Moi je m’abattis, je ne sais comment, sous un figuier; je lâchai les rênes à mes larmes, et elles jaillirent à grands flots de mes yeux, sacrifice qui te fut agréable ; et – je ne garantis pas les termes mais c’est le sens – je te dis sans retenue: Et toi, Seigneur, jusques à quand? Jusques à quand, Seigneur , iras-tu au bout de ta colère? Ne garde pas mémoire de nos vieilles iniquités. De fait, je sentais que c’étaient-elles qui me retenaient. Je jetais des cris pitoyables : «Dans combien de temps ? Dans combien de temps? Demain, toujours demain. Pourquoi pas tout de suite ? Pourquoi pas, sur l’heure, en finir avec mes turpitudes » ?
Je disais cela, et je pleurais dans la profonde amertume de mon cœur brisé. Et voici que j’entends une voix, venant d’une maison voisine; on disait en chantant et l’on répétait fréquemment avec une voix comme celle d’un garçon ou d’une fille, je ne sais : « Prends, lis ! Prends, lis »
J’ai refoulé l’assaut de mes larmes et me suis levé, ne voyant plus là qu’un ordre divin qui m’enjoignait d’ouvrir le livre, et de lire ce que je-trouverais au premier chapitre venu. J’avais entendu dire en effet à propos d’Antoine qu’il avait tiré de la lecture de l’Évangile, pendant laquelle il était survenu par hasard, un avertissement personnel, comme si on disait pour lui ce qu’on lisait: Va, vends tout ce que tu possèdes, donne-le aux pauvres, et tu auras un trésor dans les cieux; et viens, suis-moi.
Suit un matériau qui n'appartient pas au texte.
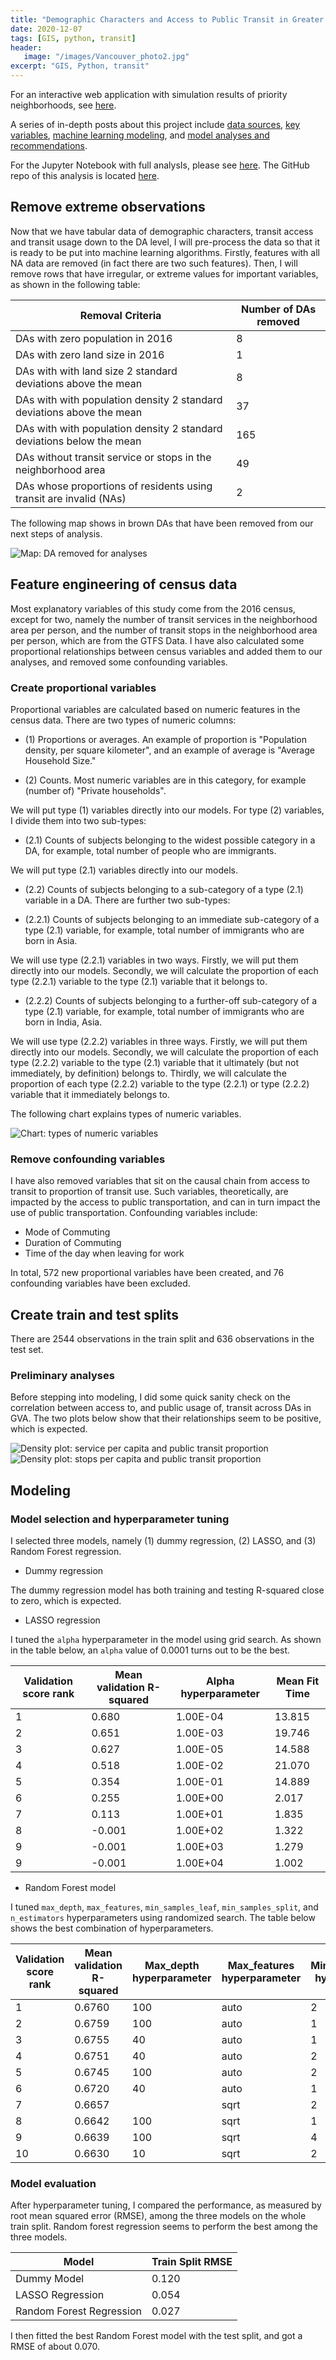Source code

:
 ```yaml
---
title: "Demographic Characters and Access to Public Transit in Greater Vancouver: Machine Learning Modeling"
date: 2020-12-07
tags: [GIS, python, transit]
header:
   image: "/images/Vancouver_photo2.jpg"
excerpt: "GIS, Python, transit"
---
```


For an interactive web application with simulation results of priority neighborhoods, see [here](https://gva-transit-ml.herokuapp.com/).  

A series of in-depth posts about this project include [data sources](https://zibowangkangyu.github.io/Vancouver_transit1/), [key variables](https://zibowangkangyu.github.io/Vancouver_transit2/), [machine learning modeling](https://zibowangkangyu.github.io/Vancouver_transit3/), and [model analyses and recommendations](https://zibowangkangyu.github.io/Vancouver_transit4/).

For the Jupyter Notebook with full analysIs, please see [here](https://nbviewer.jupyter.org/github/ZIBOWANGKANGYU/Vancouver_transit/blob/master/Report.ipynb). The GitHub repo of this analysis is located [here](https://github.com/ZIBOWANGKANGYU/Vancouver_transit).  

## Remove extreme observations

Now that we have tabular data of demographic characters, transit access and transit usage down to the DA level, I will pre-process the data so that it is ready to be put into machine learning algorithms. Firstly, features with all NA data are removed (in fact there are two such features). Then, I will remove rows that have irregular, or extreme values for important variables, as shown in the following table:

| Removal Criteria                                                    | Number of DAs removed     |
|---------------------------------------------------------------------|---------------------------|
|DAs with zero population in 2016                                     |                         8 |
|DAs with zero land size in 2016                                      |                         1 |
|DAs with with land size 2 standard deviations above the mean         |                         8 |
|DAs with with population density 2 standard deviations above the mean|                        37 |
|DAs with with population density 2 standard deviations below the mean|                       165 |
|DAs without transit service or stops in the neighborhood area        |                        49 |
|DAs whose proportions of residents using transit are invalid (NAs)   |                         2 |

The following map shows in brown DAs that have been removed from our next steps of analysis.

<img src="{{ site.url }}{{ site.baseurl }}/images/Vancouver_transit3/plots/DA_removed.png" alt="Map: DA removed for analyses">

## Feature engineering of census data

Most explanatory variables of this study come from the 2016 census, except for two, namely the number of transit services in the neighborhood area per person, and the number of transit stops in the neighborhood area per person, which are from the GTFS Data. I have also calculated some proportional relationships between census variables and added them to our analyses, and removed some confounding variables. 

### Create proportional variables

Proportional variables are calculated based on numeric features in the census data. There are two types of numeric columns:
 
 - (1) Proportions or averages. An example of proportion is "Population density, per square kilometer", and an example of average is "Average Household Size."
 
 - (2) Counts. Most numeric variables are in this category, for example (number of) "Private households".

We will put type (1) variables directly into our models. For type (2) variables, I divide them into two sub-types:

 - (2.1) Counts of subjects belonging to the widest possible category in a DA, for example, total number of people who are immigrants.
 
We will put type (2.1) variables directly into our models.

 - (2.2) Counts of subjects belonging to a sub-category of a type (2.1) variable in a DA. There are further two sub-types:
 
 - (2.2.1) Counts of subjects belonging to an immediate sub-category of a type (2.1) variable, for example, total number of immigrants who are born in Asia.

We will use type (2.2.1) variables in two ways.
Firstly, we will put them directly into our models.
Secondly, we will calculate the proportion of each type (2.2.1) variable to the type (2.1) variable that it belongs to.

 - (2.2.2) Counts of subjects belonging to a further-off sub-category of a type (2.1) variable, for example, total number of immigrants who are born in India, Asia.

We will use type (2.2.2) variables in three ways.
Firstly, we will put them directly into our models.
Secondly, we will calculate the proportion of each type (2.2.2) variable to the type (2.1) variable that it ultimately (but not immediately, by definition) belongs to.
Thirdly, we will calculate the proportion of each type (2.2.2) variable to the type (2.2.1) or type (2.2.2) variable that it immediately belongs to.

The following chart explains types of numeric variables.

<img src="{{ site.url }}{{ site.baseurl }}/images/Vancouver_transit3/plots/num_var_types.png" alt="Chart: types of numeric variables">

### Remove confounding variables

I have also removed variables that sit on the causal chain from access to transit to proportion of transit use. Such variables, theoretically, are impacted by the access to public transportation, and can in turn impact the use of public transportation. Confounding variables include:

 - Mode of Commuting
 - Duration of Commuting 
 - Time of the day when leaving for work

In total, 572 new proportional variables have been created, and 76 confounding variables have been excluded. 

## Create train and test splits

There are 2544 observations in the train split and 636 observations in the test set. 

### Preliminary analyses

Before stepping into modeling, I did some quick sanity check on the correlation between access to, and public usage of, transit across DAs in GVA. The two plots below show that their relationships seem to be positive, which is expected. 

<img src="{{ site.url }}{{ site.baseurl }}/images/Vancouver_transit3/plots/service_PC_prop_public.png" alt="Density plot: service per capita and public transit proportion">

<img src="{{ site.url }}{{ site.baseurl }}/images/Vancouver_transit3/plots/stop_PC_prop_public.png" alt="Density plot: stops per capita and public transit proportion">

## Modeling

### Model selection and hyperparameter tuning

I selected three models, namely (1) dummy regression, (2) LASSO, and (3) Random Forest regression. 

 - Dummy regression

The dummy regression model has both training and testing R-squared close to zero, which is expected. 

 - LASSO regression
 
 I tuned the `alpha` hyperparameter in the model using grid search. As shown in the table below, an `alpha` value of 0.0001 turns out to be the best. 
 
| Validation score rank | Mean validation R-squared | Alpha hyperparameter | Mean Fit Time |
|-----------------------|---------------------------|----------------------|---------------|
| 1                     | 0.680                     | 1.00E-04             | 13.815        |
| 2                     | 0.651                     | 1.00E-03             | 19.746        |
| 3                     | 0.627                     | 1.00E-05             | 14.588        |
| 4                     | 0.518                     | 1.00E-02             | 21.070        |
| 5                     | 0.354                     | 1.00E-01             | 14.889        |
| 6                     | 0.255                     | 1.00E+00             | 2.017         |
| 7                     | 0.113                     | 1.00E+01             | 1.835         |
| 8                     | -0.001                    | 1.00E+02             | 1.322         |
| 9                     | -0.001                    | 1.00E+03             | 1.279         |
| 9                     | -0.001                    | 1.00E+04             | 1.002         |
 
 - Random Forest model
 
 I tuned `max_depth`, `max_features`, `min_samples_leaf`, `min_samples_split`, and `n_estimators` hyperparameters using randomized search. The table below shows the best combination of hyperparameters. 
 
| Validation score rank | Mean validation R-squared  | Max_depth hyperparameter | Max_features hyperparameter | Min_samples_leaf hyperparameter | Min_samples_split hyperparameter | N_estimators hyperparameter | Mean Fit Time |
|-----------------------|----------------------------|--------------------------|-----------------------------|---------------------------------|----------------------------------|-----------------------------|---------------|
| 1                     | 0.6760                     | 100                      | auto                        | 2                               | 5                                | 2000                        | 1401.222      |
| 2                     | 0.6759                     | 100                      | auto                        | 1                               | 5                                | 200                         | 142.685       |
| 3                     | 0.6755                     | 40                       | auto                        | 1                               | 2                                | 200                         | 155.870       |
| 4                     | 0.6751                     | 40                       | auto                        | 2                               | 10                               | 600                         | 336.548       |
| 5                     | 0.6745                     | 100                      | auto                        | 2                               | 10                               | 2000                        | 1302.495      |
| 6                     | 0.6720                     | 40                       | auto                        | 1                               | 5                                | 200                         | 144.661       |
| 7                     | 0.6657                     |                          | sqrt                        | 2                               | 2                                | 200                         | 5.166         |
| 8                     | 0.6642                     | 100                      | sqrt                        | 1                               | 10                               | 2000                        | 45.181        |
| 9                     | 0.6639                     | 100                      | sqrt                        | 4                               | 2                                | 2000                        | 42.367        |
| 10                    | 0.6630                     | 10                       | sqrt                        | 2                               | 5                                | 600                         | 12.829        |

### Model evaluation

After hyperparameter tuning, I compared the performance, as measured by root mean squared error (RMSE), among the three models on the whole train split. Random forest regression seems to perform the best among the three models. 
 
| Model                    | Train Split RMSE |
|--------------------------|------------------|
| Dummy Model              | 0.120            |
| LASSO Regression         | 0.054            |
| Random Forest Regression | 0.027            |

I then fitted the best Random Forest model with the test split, and got a RMSE of about 0.070.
Un tel oracle l’avait aussitôt amené vers toi, converti
Aussi, en toute hâte, je revins à l’endroit où Alypius était assis; oui, c’était là que j’avais posé le livre de l’Apôtre tout à l’heure, en me levant. Je le saisis, l’ouvris et lus en silence le premier chapitre où se jetèrent mes yeux: Non, pas de ripailles et de soûleries, non, pas de coucheries et d’impudicités; non, pas de disputes et de jalousies; mais revêtez-vous du Seigneur Jésus-Christ, et ne vous laites pas les pourvoyeurs de la chair dans les convoitises. Je ne voulus pas en lire plus, ce n’était pas nécessaire. A l’instant même, en effet, avec les derniers mots de cette pensée, ce fut comme une lumière de sécurité déversée dans mon cour, et toutes les ténèbres de l’hésitation se dissipèrent.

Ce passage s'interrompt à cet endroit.